* [EXCERPTED DATA]:
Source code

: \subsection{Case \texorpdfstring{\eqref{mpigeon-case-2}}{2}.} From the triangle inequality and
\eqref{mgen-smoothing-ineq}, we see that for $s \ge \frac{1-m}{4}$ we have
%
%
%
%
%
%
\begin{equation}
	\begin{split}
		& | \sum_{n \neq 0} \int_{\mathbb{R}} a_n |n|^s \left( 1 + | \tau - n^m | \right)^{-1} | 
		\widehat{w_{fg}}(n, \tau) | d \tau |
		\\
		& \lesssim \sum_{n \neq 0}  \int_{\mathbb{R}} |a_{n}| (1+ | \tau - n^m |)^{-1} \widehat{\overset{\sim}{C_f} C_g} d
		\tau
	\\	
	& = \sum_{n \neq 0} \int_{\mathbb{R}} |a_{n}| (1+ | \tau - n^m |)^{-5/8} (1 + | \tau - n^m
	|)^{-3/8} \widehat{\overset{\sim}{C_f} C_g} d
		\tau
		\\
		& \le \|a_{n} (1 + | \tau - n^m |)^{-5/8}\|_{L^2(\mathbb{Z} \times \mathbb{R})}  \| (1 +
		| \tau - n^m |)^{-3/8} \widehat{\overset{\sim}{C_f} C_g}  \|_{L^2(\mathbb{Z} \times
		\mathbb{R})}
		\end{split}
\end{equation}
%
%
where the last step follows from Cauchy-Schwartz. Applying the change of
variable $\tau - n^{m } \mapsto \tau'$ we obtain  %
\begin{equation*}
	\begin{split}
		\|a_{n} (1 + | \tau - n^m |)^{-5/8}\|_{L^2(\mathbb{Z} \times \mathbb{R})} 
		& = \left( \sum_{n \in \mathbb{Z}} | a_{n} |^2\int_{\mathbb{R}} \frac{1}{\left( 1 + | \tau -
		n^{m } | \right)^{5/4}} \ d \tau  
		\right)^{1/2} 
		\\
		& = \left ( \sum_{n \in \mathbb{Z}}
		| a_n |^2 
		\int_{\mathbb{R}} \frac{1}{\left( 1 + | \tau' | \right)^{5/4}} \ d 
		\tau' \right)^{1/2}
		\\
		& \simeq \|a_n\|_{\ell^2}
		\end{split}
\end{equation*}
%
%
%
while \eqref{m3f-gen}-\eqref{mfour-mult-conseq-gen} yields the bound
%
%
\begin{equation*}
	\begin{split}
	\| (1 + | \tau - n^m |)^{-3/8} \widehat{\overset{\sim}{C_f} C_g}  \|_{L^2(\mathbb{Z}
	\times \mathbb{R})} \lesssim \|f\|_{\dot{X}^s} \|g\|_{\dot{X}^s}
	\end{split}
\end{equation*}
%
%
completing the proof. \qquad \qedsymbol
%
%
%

* [BRIEF]: When a line in the material above includes the word "times", copy that line.

* [WRITTEN ANSWER]:
		& \le \|a_{n} (1 + | \tau - n^m |)^{-5/8}\|_{L^2(\mathbb{Z} \times \mathbb{R})}  \| (1 +
		| \tau - n^m |)^{-3/8} \widehat{\overset{\sim}{C_f} C_g}  \|_{L^2(\mathbb{Z} \times
		\|a_{n} (1 + | \tau - n^m |)^{-5/8}\|_{L^2(\mathbb{Z} \times \mathbb{R})} 
	\times \mathbb{R})} \lesssim \|f\|_{\dot{X}^s} \|g\|_{\dot{X}^s}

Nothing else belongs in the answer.